Por tua causa e por teu nome estão todos contra mim (Jer 20,7)

Para que vivemos? Vivemos para nos santificarmos, dirá Sto Afonso. Este é o grande motivo pelo qual Deus nos mantém nesta vida, o que significa que tudo o mais, comparado a isto, é bastante secundário.

A santidade acontece quando há união de vontades, isto é, quando a vontade de Deus se torna a minha, de modo que eu queira o que Deus quer e deteste o que Deus detesta. No entanto, é preciso entender que há uma desordem em nós, fruto do pecado. Este é um fator importantíssimo para entendermos as dificuldades práticas que enfrentamos no decorrer da vida e na luta por sermos pessoas boas.
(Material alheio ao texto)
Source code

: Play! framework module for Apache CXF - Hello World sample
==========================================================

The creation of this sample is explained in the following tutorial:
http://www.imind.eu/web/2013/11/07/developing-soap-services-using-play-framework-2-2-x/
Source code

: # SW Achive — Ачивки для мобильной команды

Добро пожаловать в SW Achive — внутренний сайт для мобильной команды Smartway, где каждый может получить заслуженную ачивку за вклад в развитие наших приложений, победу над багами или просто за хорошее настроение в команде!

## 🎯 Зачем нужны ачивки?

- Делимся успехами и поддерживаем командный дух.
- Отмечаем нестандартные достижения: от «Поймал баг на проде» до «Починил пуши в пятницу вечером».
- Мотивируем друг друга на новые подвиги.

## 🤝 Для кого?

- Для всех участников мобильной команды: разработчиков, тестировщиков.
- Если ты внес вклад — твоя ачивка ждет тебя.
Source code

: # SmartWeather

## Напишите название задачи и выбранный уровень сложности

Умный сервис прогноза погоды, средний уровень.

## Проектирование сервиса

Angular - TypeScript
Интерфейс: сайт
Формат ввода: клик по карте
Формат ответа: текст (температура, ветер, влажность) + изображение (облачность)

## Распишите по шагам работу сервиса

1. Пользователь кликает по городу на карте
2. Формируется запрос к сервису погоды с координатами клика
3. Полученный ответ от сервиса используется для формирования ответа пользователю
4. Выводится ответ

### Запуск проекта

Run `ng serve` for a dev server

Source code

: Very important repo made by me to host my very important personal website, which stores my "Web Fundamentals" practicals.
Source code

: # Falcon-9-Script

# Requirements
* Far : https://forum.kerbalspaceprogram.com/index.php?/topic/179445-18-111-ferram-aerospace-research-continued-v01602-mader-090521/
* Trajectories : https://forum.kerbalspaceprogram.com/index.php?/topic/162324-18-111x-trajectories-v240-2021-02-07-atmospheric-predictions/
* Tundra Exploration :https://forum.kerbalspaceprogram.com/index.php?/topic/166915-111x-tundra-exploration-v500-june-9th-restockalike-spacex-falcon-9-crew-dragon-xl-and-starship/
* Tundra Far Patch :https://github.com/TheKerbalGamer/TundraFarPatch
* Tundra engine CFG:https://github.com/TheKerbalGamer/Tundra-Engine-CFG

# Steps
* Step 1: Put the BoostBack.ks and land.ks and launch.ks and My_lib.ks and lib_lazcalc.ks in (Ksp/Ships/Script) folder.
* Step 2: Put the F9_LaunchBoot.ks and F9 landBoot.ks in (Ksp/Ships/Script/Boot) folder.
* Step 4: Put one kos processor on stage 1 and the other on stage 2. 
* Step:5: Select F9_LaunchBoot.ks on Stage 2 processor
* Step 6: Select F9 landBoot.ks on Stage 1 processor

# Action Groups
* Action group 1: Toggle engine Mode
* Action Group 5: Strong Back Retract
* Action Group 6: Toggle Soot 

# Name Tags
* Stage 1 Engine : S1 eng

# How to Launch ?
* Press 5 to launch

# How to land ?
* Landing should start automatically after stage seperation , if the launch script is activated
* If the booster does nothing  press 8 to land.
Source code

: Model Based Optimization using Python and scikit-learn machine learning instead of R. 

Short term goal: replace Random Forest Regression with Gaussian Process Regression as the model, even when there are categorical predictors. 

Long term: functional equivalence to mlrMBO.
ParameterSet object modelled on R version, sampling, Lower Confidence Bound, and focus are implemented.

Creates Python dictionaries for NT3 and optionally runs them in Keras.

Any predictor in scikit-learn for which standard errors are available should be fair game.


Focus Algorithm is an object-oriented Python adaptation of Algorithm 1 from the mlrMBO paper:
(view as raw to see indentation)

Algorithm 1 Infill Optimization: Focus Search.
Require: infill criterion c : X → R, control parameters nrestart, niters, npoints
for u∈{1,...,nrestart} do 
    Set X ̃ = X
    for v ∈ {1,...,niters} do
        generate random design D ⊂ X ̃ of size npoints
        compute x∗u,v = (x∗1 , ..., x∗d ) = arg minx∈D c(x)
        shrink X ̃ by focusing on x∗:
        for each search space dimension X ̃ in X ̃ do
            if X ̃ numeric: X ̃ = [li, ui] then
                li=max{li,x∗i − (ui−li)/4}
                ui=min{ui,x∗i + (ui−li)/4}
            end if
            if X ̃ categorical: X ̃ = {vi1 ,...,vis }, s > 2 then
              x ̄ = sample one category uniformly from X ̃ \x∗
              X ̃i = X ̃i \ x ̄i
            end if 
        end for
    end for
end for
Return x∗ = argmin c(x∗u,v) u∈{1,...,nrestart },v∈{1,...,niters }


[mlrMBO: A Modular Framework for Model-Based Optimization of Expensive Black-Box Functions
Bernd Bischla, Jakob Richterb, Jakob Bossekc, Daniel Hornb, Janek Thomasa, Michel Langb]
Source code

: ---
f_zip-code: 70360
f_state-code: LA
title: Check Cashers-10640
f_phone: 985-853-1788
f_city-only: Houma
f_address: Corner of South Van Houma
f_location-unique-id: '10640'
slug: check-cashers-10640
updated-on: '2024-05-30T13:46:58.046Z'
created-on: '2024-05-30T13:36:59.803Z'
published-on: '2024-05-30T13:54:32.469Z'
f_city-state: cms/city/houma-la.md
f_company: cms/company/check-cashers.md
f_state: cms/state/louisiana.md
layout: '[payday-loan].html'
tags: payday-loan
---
Esta desordem na alma nos inclina sempre ao egoísmo, explícito ou disfarçado. Isto se torna como que uma tendência natural nossa. Acontece que o egoísmo é o que há de mais oposto à santidade. Logo, se somos egoístas, estamos frustrando a única razão pela qual vivemos. E, no entanto, é um fato que somos fortemente inclinados ao egoísmo. Como resolver este problema?

Negando-nos a nós mesmos. "Quem quiser me seguir - se quiser - negue-se a si mesmo"; "Quem não faz pouco caso da própria vida, não é digno de mim". São expressões e mandamentos difíceis, mas profundamente curativos e necessários a uma alma que pretenda adquirir saúde. A "vida em plenitude" que Jesus promete não se alcança de qualquer modo. O nosso egoísmo sufoca a nossa alma e não lhe permite fruir da autêntica alegria. Portanto, é preciso dilatá-la - à alma -, arrancando as raízes do egoísmo nela. De início, isto não é confortável; é dolorido, é enfadonho e cansativo, do mesmo modo que é dolorido, enfadonho e cansativo que um doente tenha de fazer exercícios físicos. E, no entanto, é necessário. Submeter-se a esta violência contra si mesmo é o caminho do despertar. "O reino dos céus pertence aos violentos". 

Há que se ter, portanto, um desprendimento de si mesmo, e entender bem todo este contexto: o centro de tudo deve ser Deus, e todo o resto - as amizades, os compromissos, as brincadeiras, os lazeres - deve estar em harmonia com Deus. A aquisição, porém, de uma vontade aguerrida, de um olhar claro sobre o que se deva fazer e de uma compreensão profunda da própria alma, é algo um tanto difícil - na verdade impossível - de se alcançar sozinho. É por isso que precisamos de auxílio. Deus muitas vezes nos ajuda, seja incidindo diretamente sobre nós os seus dons, seja nos tocando indiretamente, através de outras pessoas. Neste último caso, haverá quem nos console e dê forças; mas haverá, também, quem nos importune e incomode, ajudando-nos, dependendo do modo como lidamos com isto, a acelerar o processo de extirpação do nosso egoísmo.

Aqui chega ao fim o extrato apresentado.